The ABNT NBR 15605 is the technical document of the SBTVD standards that describes in detail aspects regarding content security issues and copy protection, also known as digital rights management (DRM). It's a detailed reference for manufacturers and content providers that aim to coordinate transmission and reception protection systems in a transparent and effective way for mass viewing.

The standard was written by telecommunications and television experts from many countries with their works coordinated by the SBTVD Forum and cover in detail all the aspects of video and audio coding that applies to SBTVD. The complete document can be found and downloaded freely in English, Spanish and Portuguese at ABNT's website.

==Introduction==
The security aspects of the Brazilian Digital Terrestrial Television Standards are described in a document published by ABNT, the Brazilian Association of Technical Standards (Associação Brasileira de Normas Técnicas), the ABNT NBR 15605:2008 – Digital terrestrial television – Security issues – Copy control.
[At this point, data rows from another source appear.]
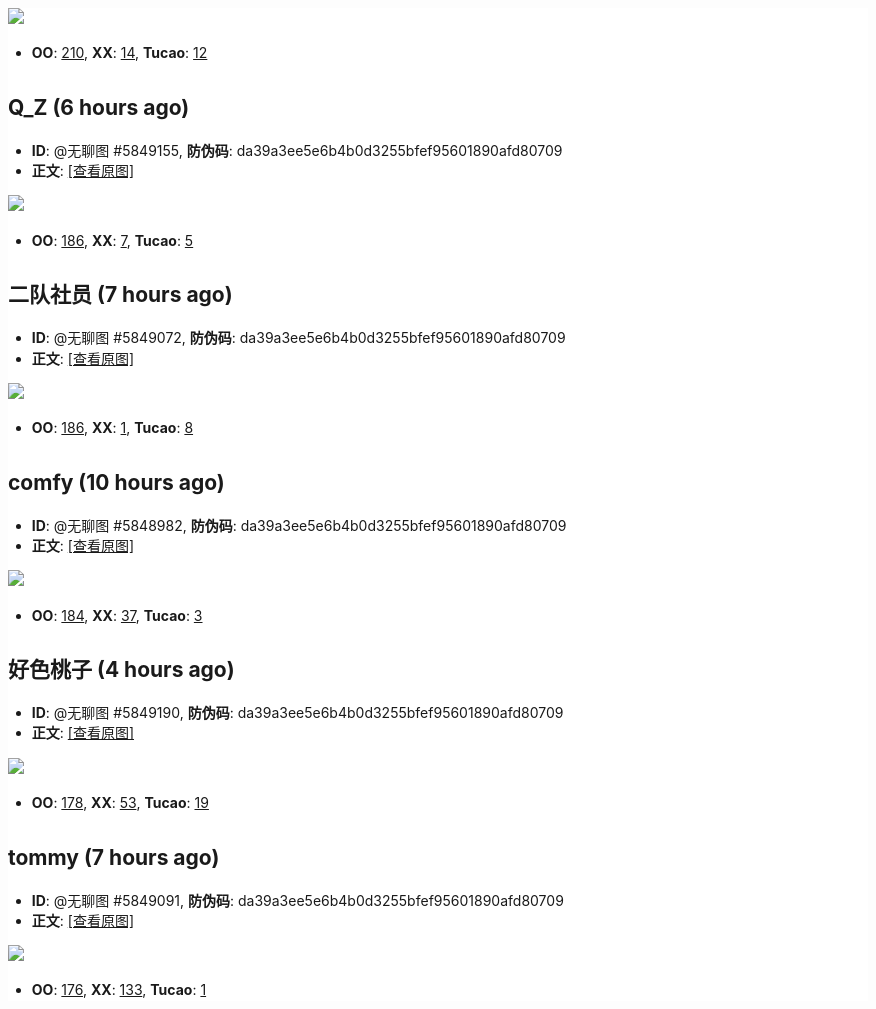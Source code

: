 ![](https://img.toto.im/mw600/008HL3Tkly1hyeab7b8pwj30u0106q4x.jpg)
- **OO**: [210](https://jandan.net/t/5849186#tucao-like), **XX**: [14](https://jandan.net/t/5849186#tucao-unlike), **Tucao**: [12](https://jandan.net/t/5849186#tucao-list)

## Q_Z (6 hours ago) 

- **ID**: @无聊图 #5849155, **防伪码**: da39a3ee5e6b4b0d3255bfef95601890afd80709
- **正文**: [[查看原图]](//img.toto.im/large/008HL3Tkly1hye7z4lriyj30wr156h0v.jpg)  

![](https://img.toto.im/mw600/008HL3Tkly1hye7z4lriyj30wr156h0v.jpg)
- **OO**: [186](https://jandan.net/t/5849155#tucao-like), **XX**: [7](https://jandan.net/t/5849155#tucao-unlike), **Tucao**: [5](https://jandan.net/t/5849155#tucao-list)

## 二队社员 (7 hours ago) 

- **ID**: @无聊图 #5849072, **防伪码**: da39a3ee5e6b4b0d3255bfef95601890afd80709
- **正文**: [[查看原图]](//img.toto.im/large/008HL3Tkly1hye5au4zzbj30hs0qo10e.jpg)  

![](https://img.toto.im/mw600/008HL3Tkly1hye5au4zzbj30hs0qo10e.jpg)
- **OO**: [186](https://jandan.net/t/5849072#tucao-like), **XX**: [1](https://jandan.net/t/5849072#tucao-unlike), **Tucao**: [8](https://jandan.net/t/5849072#tucao-list)

## comfy (10 hours ago) 

- **ID**: @无聊图 #5848982, **防伪码**: da39a3ee5e6b4b0d3255bfef95601890afd80709
- **正文**: [[查看原图]](//img.toto.im/large/001TVDbigy1hyc3bpumxqj61z42sk18r02.jpg)  

![](https://img.toto.im/mw600/001TVDbigy1hyc3bpumxqj61z42sk18r02.jpg)
- **OO**: [184](https://jandan.net/t/5848982#tucao-like), **XX**: [37](https://jandan.net/t/5848982#tucao-unlike), **Tucao**: [3](https://jandan.net/t/5848982#tucao-list)

## 好色桃子 (4 hours ago) 

- **ID**: @无聊图 #5849190, **防伪码**: da39a3ee5e6b4b0d3255bfef95601890afd80709
- **正文**: [[查看原图]](//img.toto.im/large/7f8d08b2gy1hyapegtg3sj20xj0k8jvh.jpg)  

![](https://img.toto.im/mw600/7f8d08b2gy1hyapegtg3sj20xj0k8jvh.jpg)
- **OO**: [178](https://jandan.net/t/5849190#tucao-like), **XX**: [53](https://jandan.net/t/5849190#tucao-unlike), **Tucao**: [19](https://jandan.net/t/5849190#tucao-list)

## tommy (7 hours ago) 

- **ID**: @无聊图 #5849091, **防伪码**: da39a3ee5e6b4b0d3255bfef95601890afd80709
- **正文**: [[查看原图]](//img.toto.im/large/66b3de17gy1hye42aoivij20go0go17f.jpg)  

![](https://img.toto.im/mw600/66b3de17gy1hye42aoivij20go0go17f.jpg)
- **OO**: [176](https://jandan.net/t/5849091#tucao-like), **XX**: [133](https://jandan.net/t/5849091#tucao-unlike), **Tucao**: [1](https://jandan.net/t/5849091#tucao-list)
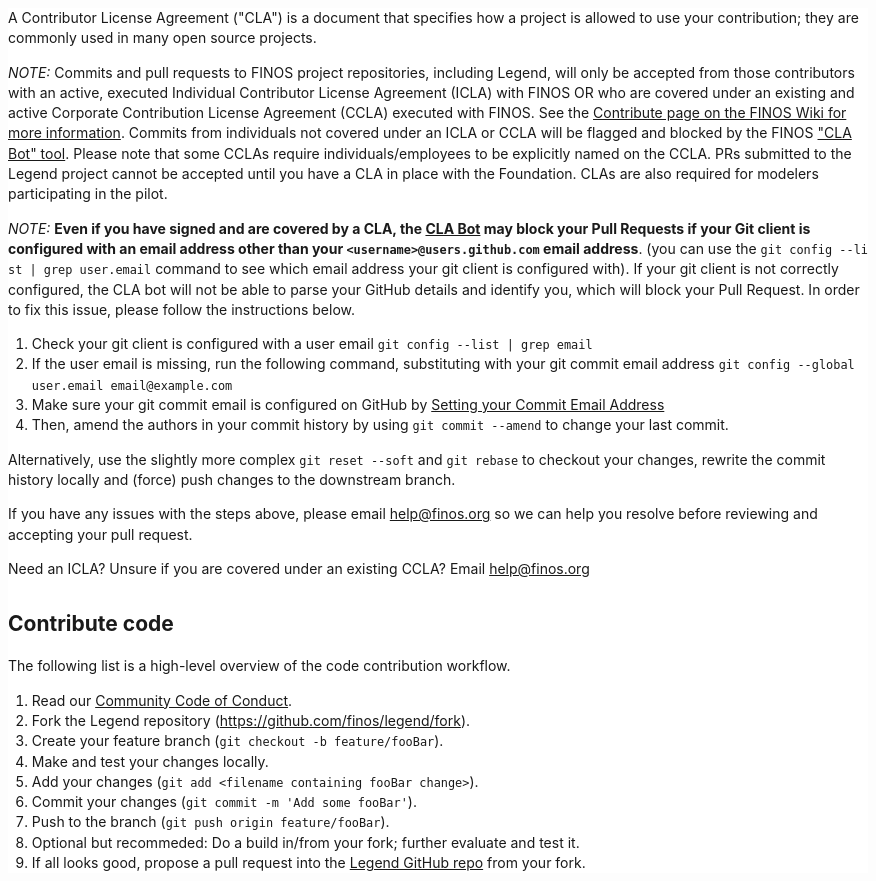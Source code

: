 A Contributor License Agreement ("CLA") is a document that specifies how a project is allowed to use your contribution; they are commonly used in many open source projects.

_NOTE:_ Commits and pull requests to FINOS project repositories, including Legend, will only be accepted from those contributors with an active, executed Individual Contributor License Agreement (ICLA) with FINOS OR who are covered under an existing and active Corporate Contribution License Agreement (CCLA) executed with FINOS. See the [Contribute page on the FINOS Wiki for more information](https://finosfoundation.atlassian.net/wiki/spaces/FINOS/pages/83034172/Contribute). Commits from individuals not covered under an ICLA or CCLA will be flagged and blocked by the FINOS ["CLA Bot" tool](https://github.com/finos/cla-bot). Please note that some CCLAs require individuals/employees to be explicitly named on the CCLA. PRs submitted to the Legend project cannot be accepted until you have a CLA in place with the Foundation. CLAs are also required for modelers participating in the pilot.

_NOTE:_ **Even if you have signed and are covered by a CLA, the [CLA Bot](https://github.com/finos/cla-bot) may block your Pull Requests if your Git client is configured with an email address other than your `<username>@users.github.com` email address**. (you can use the `git config --list | grep user.email` command to see which email address your git client is configured with). If your git client is not correctly configured, the CLA bot will not be able to parse your GitHub details and identify you, which will block your Pull Request. In order to fix this issue, please follow the instructions below.

   1. Check your git client is configured with a user email `git config --list | grep email`
   2. If the user email is missing, run the following command, substituting with your git commit email address `git config --global user.email email@example.com`
   3. Make sure your git commit email is configured on GitHub by [Setting your Commit Email Address](https://docs.github.com/en/github/setting-up-and-managing-your-github-user-account/setting-your-commit-email-address)
   4. Then, amend the authors in your commit history by using `git commit --amend` to change your last commit.

   Alternatively, use the slightly more complex `git reset --soft` and `git rebase` to checkout your changes, rewrite the commit history locally and (force) push changes to the downstream branch.

   If you have any issues with the steps above, please email help@finos.org so we can help you resolve before reviewing and accepting your pull request.

Need an ICLA? Unsure if you are covered under an existing CCLA? Email [help@finos.org](mailto:help@finos.org?subject=CLA)

## Contribute code

The following list is a high-level overview of the code contribution workflow.

1. Read our [Community Code of Conduct](https://www.finos.org/code-of-conduct).
2. Fork the Legend repository (<https://github.com/finos/legend/fork>).
3. Create your feature branch (`git checkout -b feature/fooBar`).
4. Make and test your changes locally.
5. Add your changes (`git add <filename containing fooBar change>`).
6. Commit your changes (`git commit -m 'Add some fooBar'`).
7. Push to the branch (`git push origin feature/fooBar`).
8. Optional but recommeded: Do a build in/from your fork; further evaluate and test it.
9. If all looks good, propose a pull request into the [Legend GitHub repo](https://github.com/finos/legend/pull/new/master) from your fork.
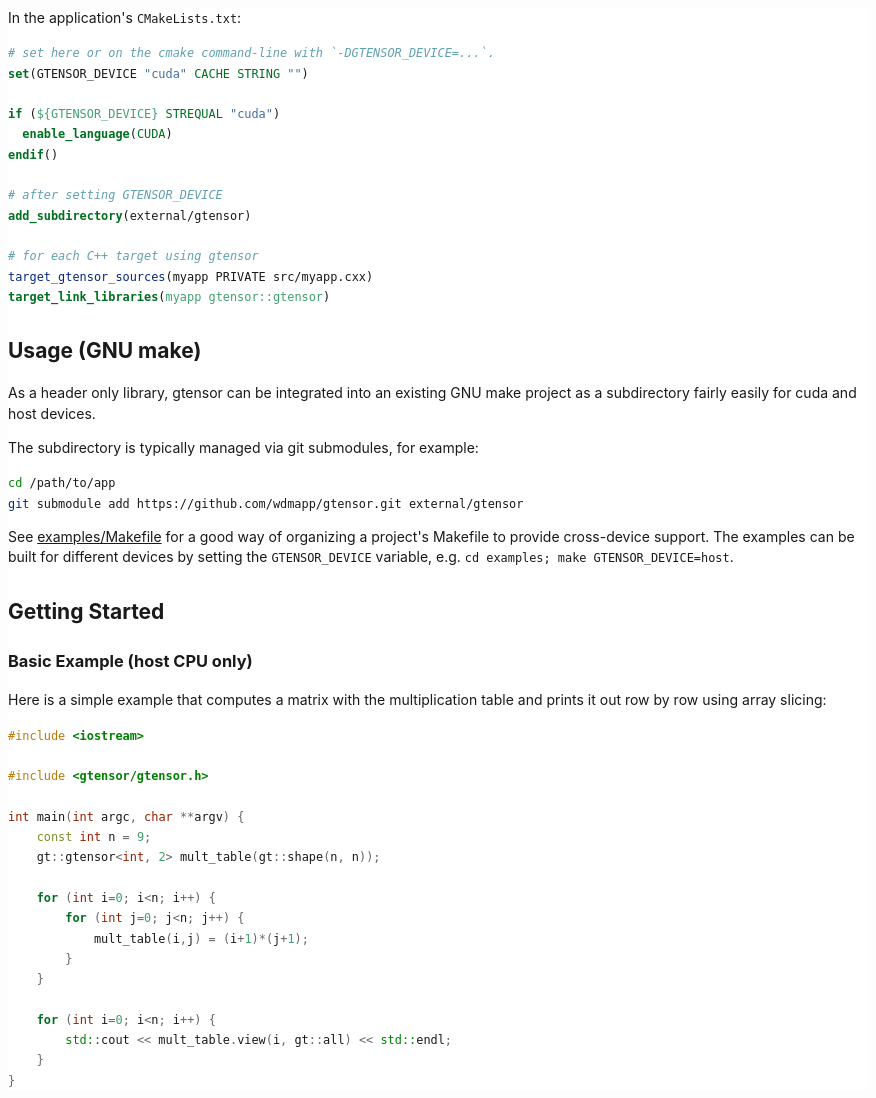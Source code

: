 In the application's `CMakeLists.txt`:
```cmake
# set here or on the cmake command-line with `-DGTENSOR_DEVICE=...`.
set(GTENSOR_DEVICE "cuda" CACHE STRING "")

if (${GTENSOR_DEVICE} STREQUAL "cuda")
  enable_language(CUDA)
endif()

# after setting GTENSOR_DEVICE
add_subdirectory(external/gtensor)

# for each C++ target using gtensor
target_gtensor_sources(myapp PRIVATE src/myapp.cxx)
target_link_libraries(myapp gtensor::gtensor)
```

## Usage (GNU make)

As a header only library, gtensor can be integrated into an existing
GNU make project as a subdirectory fairly easily for cuda and host devices.

The subdirectory is typically managed via git submodules, for example:
```sh
cd /path/to/app
git submodule add https://github.com/wdmapp/gtensor.git external/gtensor
```

See [examples/Makefile](examples/Makefile) for a good way of organizing a
project's Makefile to provide cross-device support. The examples can be
built for different devices by setting the `GTENSOR_DEVICE` variable,
e.g. `cd examples; make GTENSOR_DEVICE=host`.

## Getting Started

### Basic Example (host CPU only)

Here is a simple example that computes a matrix with the multiplication
table and prints it out row by row using array slicing:

```c++
#include <iostream>

#include <gtensor/gtensor.h>

int main(int argc, char **argv) {
    const int n = 9;
    gt::gtensor<int, 2> mult_table(gt::shape(n, n));

    for (int i=0; i<n; i++) {
        for (int j=0; j<n; j++) {
            mult_table(i,j) = (i+1)*(j+1);
        }
    }

    for (int i=0; i<n; i++) {
        std::cout << mult_table.view(i, gt::all) << std::endl;
    }
}

```
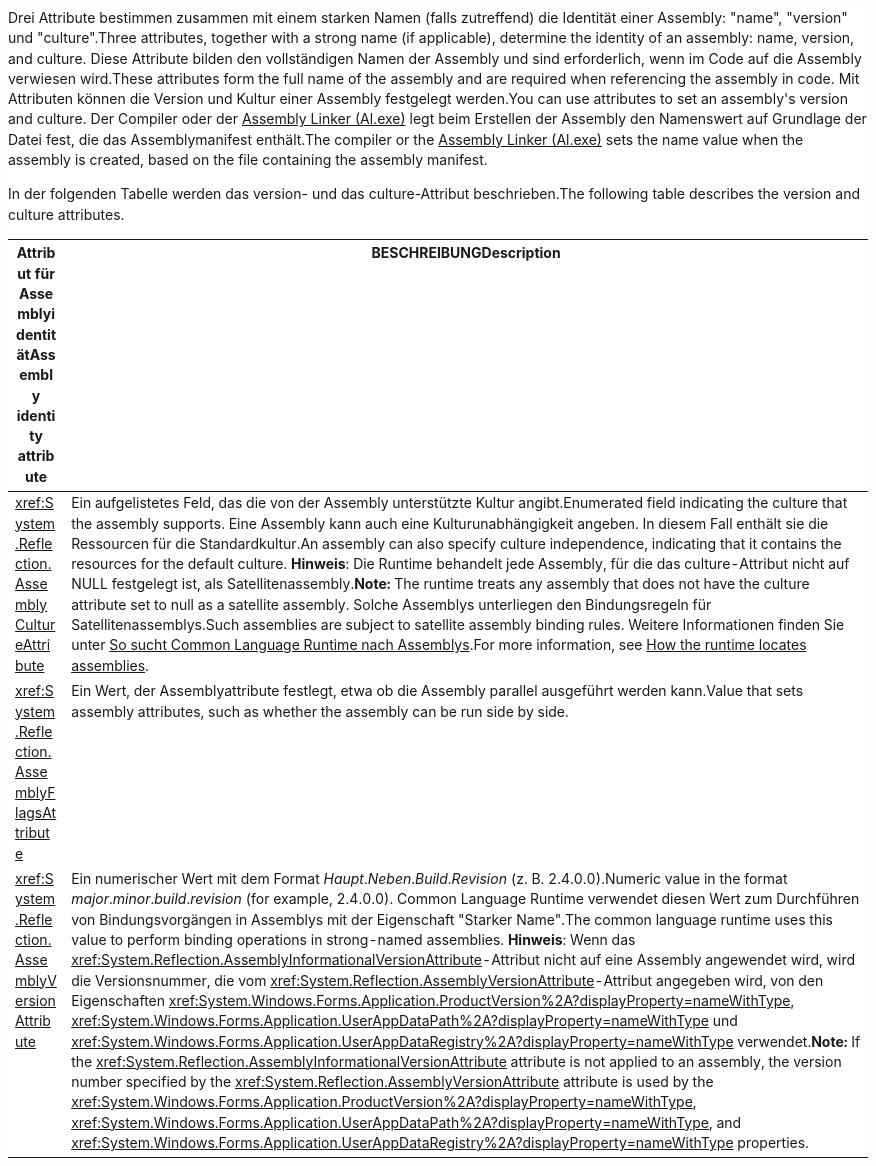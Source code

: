 <span data-ttu-id="9d9ef-110">Drei Attribute bestimmen zusammen mit einem starken Namen (falls zutreffend) die Identität einer Assembly: "name", "version" und "culture".</span><span class="sxs-lookup"><span data-stu-id="9d9ef-110">Three attributes, together with a strong name (if applicable), determine the identity of an assembly: name, version, and culture.</span></span> <span data-ttu-id="9d9ef-111">Diese Attribute bilden den vollständigen Namen der Assembly und sind erforderlich, wenn im Code auf die Assembly verwiesen wird.</span><span class="sxs-lookup"><span data-stu-id="9d9ef-111">These attributes form the full name of the assembly and are required when referencing the assembly in code.</span></span> <span data-ttu-id="9d9ef-112">Mit Attributen können die Version und Kultur einer Assembly festgelegt werden.</span><span class="sxs-lookup"><span data-stu-id="9d9ef-112">You can use attributes to set an assembly's version and culture.</span></span> <span data-ttu-id="9d9ef-113">Der Compiler oder der [Assembly Linker (Al.exe)](../../framework/tools/al-exe-assembly-linker.md) legt beim Erstellen der Assembly den Namenswert auf Grundlage der Datei fest, die das Assemblymanifest enthält.</span><span class="sxs-lookup"><span data-stu-id="9d9ef-113">The compiler or the [Assembly Linker (Al.exe)](../../framework/tools/al-exe-assembly-linker.md) sets the name value when the assembly is created, based on the file containing the assembly manifest.</span></span>

<span data-ttu-id="9d9ef-114">In der folgenden Tabelle werden das version- und das culture-Attribut beschrieben.</span><span class="sxs-lookup"><span data-stu-id="9d9ef-114">The following table describes the version and culture attributes.</span></span>

|<span data-ttu-id="9d9ef-115">Attribut für Assemblyidentität</span><span class="sxs-lookup"><span data-stu-id="9d9ef-115">Assembly identity attribute</span></span>|<span data-ttu-id="9d9ef-116">BESCHREIBUNG</span><span class="sxs-lookup"><span data-stu-id="9d9ef-116">Description</span></span>|
|---------------------------------|-----------------|
|<xref:System.Reflection.AssemblyCultureAttribute>|<span data-ttu-id="9d9ef-117">Ein aufgelistetes Feld, das die von der Assembly unterstützte Kultur angibt.</span><span class="sxs-lookup"><span data-stu-id="9d9ef-117">Enumerated field indicating the culture that the assembly supports.</span></span> <span data-ttu-id="9d9ef-118">Eine Assembly kann auch eine Kulturunabhängigkeit angeben. In diesem Fall enthält sie die Ressourcen für die Standardkultur.</span><span class="sxs-lookup"><span data-stu-id="9d9ef-118">An assembly can also specify culture independence, indicating that it contains the resources for the default culture.</span></span> <span data-ttu-id="9d9ef-119">**Hinweis**:  Die Runtime behandelt jede Assembly, für die das culture-Attribut nicht auf NULL festgelegt ist, als Satellitenassembly.</span><span class="sxs-lookup"><span data-stu-id="9d9ef-119">**Note:**  The runtime treats any assembly that does not have the culture attribute set to null as a satellite assembly.</span></span> <span data-ttu-id="9d9ef-120">Solche Assemblys unterliegen den Bindungsregeln für Satellitenassemblys.</span><span class="sxs-lookup"><span data-stu-id="9d9ef-120">Such assemblies are subject to satellite assembly binding rules.</span></span> <span data-ttu-id="9d9ef-121">Weitere Informationen finden Sie unter [So sucht Common Language Runtime nach Assemblys](../../framework/deployment/how-the-runtime-locates-assemblies.md).</span><span class="sxs-lookup"><span data-stu-id="9d9ef-121">For more information, see [How the runtime locates assemblies](../../framework/deployment/how-the-runtime-locates-assemblies.md).</span></span>|
|<xref:System.Reflection.AssemblyFlagsAttribute>|<span data-ttu-id="9d9ef-122">Ein Wert, der Assemblyattribute festlegt, etwa ob die Assembly parallel ausgeführt werden kann.</span><span class="sxs-lookup"><span data-stu-id="9d9ef-122">Value that sets assembly attributes, such as whether the assembly can be run side by side.</span></span>|
|<xref:System.Reflection.AssemblyVersionAttribute>|<span data-ttu-id="9d9ef-123">Ein numerischer Wert mit dem Format *Haupt*.*Neben*.*Build*.*Revision* (z. B. 2.4.0.0).</span><span class="sxs-lookup"><span data-stu-id="9d9ef-123">Numeric value in the format *major*.*minor*.*build*.*revision* (for example, 2.4.0.0).</span></span> <span data-ttu-id="9d9ef-124">Common Language Runtime verwendet diesen Wert zum Durchführen von Bindungsvorgängen in Assemblys mit der Eigenschaft "Starker Name".</span><span class="sxs-lookup"><span data-stu-id="9d9ef-124">The common language runtime uses this value to perform binding operations in strong-named assemblies.</span></span> <span data-ttu-id="9d9ef-125">**Hinweis**:  Wenn das <xref:System.Reflection.AssemblyInformationalVersionAttribute>-Attribut nicht auf eine Assembly angewendet wird, wird die Versionsnummer, die vom <xref:System.Reflection.AssemblyVersionAttribute>-Attribut angegeben wird, von den Eigenschaften <xref:System.Windows.Forms.Application.ProductVersion%2A?displayProperty=nameWithType>, <xref:System.Windows.Forms.Application.UserAppDataPath%2A?displayProperty=nameWithType> und <xref:System.Windows.Forms.Application.UserAppDataRegistry%2A?displayProperty=nameWithType> verwendet.</span><span class="sxs-lookup"><span data-stu-id="9d9ef-125">**Note:**  If the <xref:System.Reflection.AssemblyInformationalVersionAttribute> attribute is not applied to an assembly, the version number specified by the <xref:System.Reflection.AssemblyVersionAttribute> attribute is used by the <xref:System.Windows.Forms.Application.ProductVersion%2A?displayProperty=nameWithType>, <xref:System.Windows.Forms.Application.UserAppDataPath%2A?displayProperty=nameWithType>, and <xref:System.Windows.Forms.Application.UserAppDataRegistry%2A?displayProperty=nameWithType> properties.</span></span>|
The standard addresses the topic of protection of the transmitted content against its inappropriate and unauthorized use through the use of communication protected protocols and interfaces. The document also elaborates on the security aspects required for applications transmitted over the air and access to specific portions of a receivers hardware.

==Document technical overview==
In order to protect the contents of digital terrestrial television broadcasting, the standard defines rules regarding interfaces and recording media. This means the content protection information transmitted by broadcasting stations shall be reflected on all the interfaces between receiver units and peripheral equipment.

Internationally available copy-protection tools are defined for the digital video output, audio output and high-speed interfaces. All digital outputs (e.g.: HDMI, DVI, etc.) shall be protected by HDCP and DTCP. Additionally the resolution of the analogue video output must be limited to 350.000 pixels, equivalent to standard definition, whenever a copy protection signaling is transmitted.

Defined implementation criteria ensure receiver units to be designed and manufactures in such a way that acts of defeating or bypassing the function requirements are effectively prevented.

These documents are also officially available at ABNT website.

==Summary==
The requirements established for security in the Brazilian digital television standard are in line with the current set of technical protection measures commonly used worldwide for security of free-to-air high definition content.

The ABNT NBR 15605:2008 – Digital terrestrial television – Security issues – Copy control describes in detail the required security features and limitations that must be applied on the receivers side in order to allow for protection against unauthorized use of information and content.